Nov was a good month and certainly a highlight of 2018 for most, after one of the most challenging years in my opinion. Results shows 60% closing occupancy for Nov at R1 560 average rate after gaining close to 12% in occupancy during the month and R110 in rate for the same period. The month was identified by a good amount of CTICC events that hosted large number of attendees and Africom alone had the city bursting at its seams.
Dec started on a good note but occupancies drop sharply between 10 and 24 December. We start the month with 45% occupancy and 8% lower than what Nov started on. The rate of R1905 already reduced with 5% since last week and we see a flood of deals and availability. The same thing happened last year and you can read more here.
We forecast a small increase from domestic travel as schools only close next week 12 Dec and most working folk will get paid by the end of next week before corporate closes for the year. As it stand now trading is very slow and one should be cautious not to drop rates too deep as the lack of bookings are due limited buyers and not due to high rate values.
January is looking good as usual between 1-5 Jan and ‘ghost town’ rules from 10th onwards. At this stage we are looking at 30% occupancy on the books and stronger than usual rate at R1800 which will certainly reduce as we progress towards 2019.

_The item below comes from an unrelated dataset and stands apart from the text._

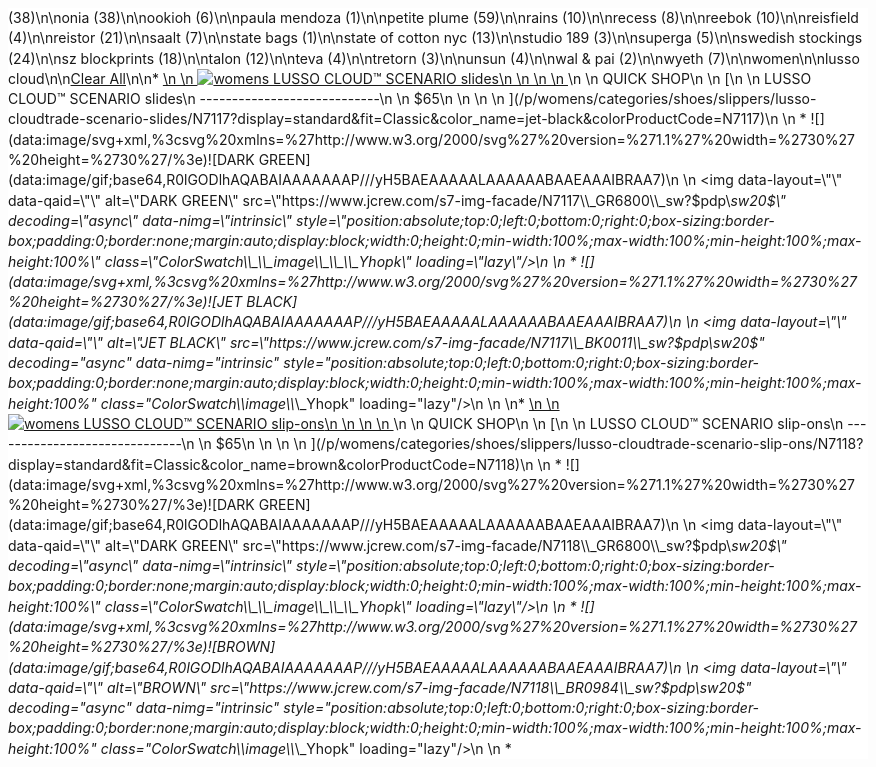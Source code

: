 (38)\n\n[](/all/womens?brand=LUSSO%20CLOUD,ONIA&crawl=no)onia (38)\n\n[](/all/womens?brand=LUSSO%20CLOUD,OOKIOH&crawl=no)ookioh (6)\n\n[](/all/womens?brand=LUSSO%20CLOUD,PAULA%20MENDOZA&crawl=no)paula mendoza (1)\n\n[](/all/womens?brand=LUSSO%20CLOUD,PETITE%20PLUME&crawl=no)petite plume (59)\n\n[](/all/womens?brand=LUSSO%20CLOUD,RAINS&crawl=no)rains (10)\n\n[](/all/womens?brand=LUSSO%20CLOUD,RECESS&crawl=no)recess (8)\n\n[](/all/womens?brand=LUSSO%20CLOUD,REEBOK&crawl=no)reebok (10)\n\n[](/all/womens?brand=LUSSO%20CLOUD,REISFIELD&crawl=no)reisfield (4)\n\n[](/all/womens?brand=LUSSO%20CLOUD,REISTOR&crawl=no)reistor (21)\n\n[](/all/womens?brand=LUSSO%20CLOUD,SAALT&crawl=no)saalt (7)\n\n[](/all/womens?brand=LUSSO%20CLOUD,STATE%20BAGS&crawl=no)state bags (1)\n\n[](/all/womens?brand=LUSSO%20CLOUD,STATE%20OF%20COTTON%20NYC&crawl=no)state of cotton nyc (13)\n\n[](/all/womens?brand=LUSSO%20CLOUD,STUDIO%20189&crawl=no)studio 189 (3)\n\n[](/all/womens?brand=LUSSO%20CLOUD,SUPERGA&crawl=no)superga (5)\n\n[](/all/womens?brand=LUSSO%20CLOUD,SWEDISH%20STOCKINGS&crawl=no)swedish stockings (24)\n\n[](/all/womens?brand=LUSSO%20CLOUD,SZ%20BLOCKPRINTS&crawl=no)sz blockprints (18)\n\n[](/all/womens?brand=LUSSO%20CLOUD,TALON&crawl=no)talon (12)\n\n[](/all/womens?brand=LUSSO%20CLOUD,TEVA&crawl=no)teva (4)\n\n[](/all/womens?brand=LUSSO%20CLOUD,TRETORN&crawl=no)tretorn (3)\n\n[](/all/womens?brand=LUSSO%20CLOUD,UNSUN&crawl=no)unsun (4)\n\n[](/all/womens?brand=LUSSO%20CLOUD,WAL%20%26%20PAI&crawl=no)wal & pai (2)\n\n[](/all/womens?brand=LUSSO%20CLOUD,WYETH&crawl=no)wyeth (7)\n\nwomen[](/all/?crawl=no)\n\nlusso cloud[](/all/womens?crawl=no)\n\n[Clear All](/all/?crawl=no)\n\n*   [\n    \n    ![womens LUSSO CLOUD&trade; SCENARIO slides](https://www.jcrew.com/s7-img-facade/N7117_BK0011?hei=640&crop=0,0,512,0)\n    \n    \n    \n    ](/p/womens/categories/shoes/slippers/lusso-cloudtrade-scenario-slides/N7117?display=standard&fit=Classic&color_name=jet-black&colorProductCode=N7117)\n    \n    QUICK SHOP\n    \n    [\n    \n    LUSSO CLOUD™ SCENARIO slides\n    ----------------------------\n    \n    $65\n    \n    \n    \n    ](/p/womens/categories/shoes/slippers/lusso-cloudtrade-scenario-slides/N7117?display=standard&fit=Classic&color_name=jet-black&colorProductCode=N7117)\n    \n    *   ![](data:image/svg+xml,%3csvg%20xmlns=%27http://www.w3.org/2000/svg%27%20version=%271.1%27%20width=%2730%27%20height=%2730%27/%3e)![DARK GREEN](data:image/gif;base64,R0lGODlhAQABAIAAAAAAAP///yH5BAEAAAAALAAAAAABAAEAAAIBRAA7)\n        \n        <img data-layout=\"\" data-qaid=\"\" alt=\"DARK GREEN\" src=\"https://www.jcrew.com/s7-img-facade/N7117\\_GR6800\\_sw?$pdp\\_sw20$\" decoding=\"async\" data-nimg=\"intrinsic\" style=\"position:absolute;top:0;left:0;bottom:0;right:0;box-sizing:border-box;padding:0;border:none;margin:auto;display:block;width:0;height:0;min-width:100%;max-width:100%;min-height:100%;max-height:100%\" class=\"ColorSwatch\\_\\_image\\_\\_\\_Yhopk\" loading=\"lazy\"/>\n        \n    *   ![](data:image/svg+xml,%3csvg%20xmlns=%27http://www.w3.org/2000/svg%27%20version=%271.1%27%20width=%2730%27%20height=%2730%27/%3e)![JET BLACK](data:image/gif;base64,R0lGODlhAQABAIAAAAAAAP///yH5BAEAAAAALAAAAAABAAEAAAIBRAA7)\n        \n        <img data-layout=\"\" data-qaid=\"\" alt=\"JET BLACK\" src=\"https://www.jcrew.com/s7-img-facade/N7117\\_BK0011\\_sw?$pdp\\_sw20$\" decoding=\"async\" data-nimg=\"intrinsic\" style=\"position:absolute;top:0;left:0;bottom:0;right:0;box-sizing:border-box;padding:0;border:none;margin:auto;display:block;width:0;height:0;min-width:100%;max-width:100%;min-height:100%;max-height:100%\" class=\"ColorSwatch\\_\\_image\\_\\_\\_Yhopk\" loading=\"lazy\"/>\n        \n    \n*   [\n    \n    ![womens LUSSO CLOUD&trade; SCENARIO slip-ons](https://www.jcrew.com/s7-img-facade/N7118_BR0984?hei=640&crop=0,0,512,0)\n    \n    \n    \n    ](/p/womens/categories/shoes/slippers/lusso-cloudtrade-scenario-slip-ons/N7118?display=standard&fit=Classic&color_name=brown&colorProductCode=N7118)\n    \n    QUICK SHOP\n    \n    [\n    \n    LUSSO CLOUD™ SCENARIO slip-ons\n    ------------------------------\n    \n    $65\n    \n    \n    \n    ](/p/womens/categories/shoes/slippers/lusso-cloudtrade-scenario-slip-ons/N7118?display=standard&fit=Classic&color_name=brown&colorProductCode=N7118)\n    \n    *   ![](data:image/svg+xml,%3csvg%20xmlns=%27http://www.w3.org/2000/svg%27%20version=%271.1%27%20width=%2730%27%20height=%2730%27/%3e)![DARK GREEN](data:image/gif;base64,R0lGODlhAQABAIAAAAAAAP///yH5BAEAAAAALAAAAAABAAEAAAIBRAA7)\n        \n        <img data-layout=\"\" data-qaid=\"\" alt=\"DARK GREEN\" src=\"https://www.jcrew.com/s7-img-facade/N7118\\_GR6800\\_sw?$pdp\\_sw20$\" decoding=\"async\" data-nimg=\"intrinsic\" style=\"position:absolute;top:0;left:0;bottom:0;right:0;box-sizing:border-box;padding:0;border:none;margin:auto;display:block;width:0;height:0;min-width:100%;max-width:100%;min-height:100%;max-height:100%\" class=\"ColorSwatch\\_\\_image\\_\\_\\_Yhopk\" loading=\"lazy\"/>\n        \n    *   ![](data:image/svg+xml,%3csvg%20xmlns=%27http://www.w3.org/2000/svg%27%20version=%271.1%27%20width=%2730%27%20height=%2730%27/%3e)![BROWN](data:image/gif;base64,R0lGODlhAQABAIAAAAAAAP///yH5BAEAAAAALAAAAAABAAEAAAIBRAA7)\n        \n        <img data-layout=\"\" data-qaid=\"\" alt=\"BROWN\" src=\"https://www.jcrew.com/s7-img-facade/N7118\\_BR0984\\_sw?$pdp\\_sw20$\" decoding=\"async\" data-nimg=\"intrinsic\" style=\"position:absolute;top:0;left:0;bottom:0;right:0;box-sizing:border-box;padding:0;border:none;margin:auto;display:block;width:0;height:0;min-width:100%;max-width:100%;min-height:100%;max-height:100%\" class=\"ColorSwatch\\_\\_image\\_\\_\\_Yhopk\" loading=\"lazy\"/>\n        \n    *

Insights by Hotel Revenue Manager collects data from 16 000 rooms. Various levels of hotels all around the Cape Town metro share their info and we accurately portray the city’s forward book and demand patterns. Trading have changed the past 1-2 years and new patterns have emerged and any hotelier, owner or revenue manager needs as much info as possible, in order to pin rates at anticipated demand to get the best possible conversion. Whilst we realise some upper segment hotels might not be anywhere close to this report one should take note of overall market movement as the same will apply but at different ADR or Occ levels.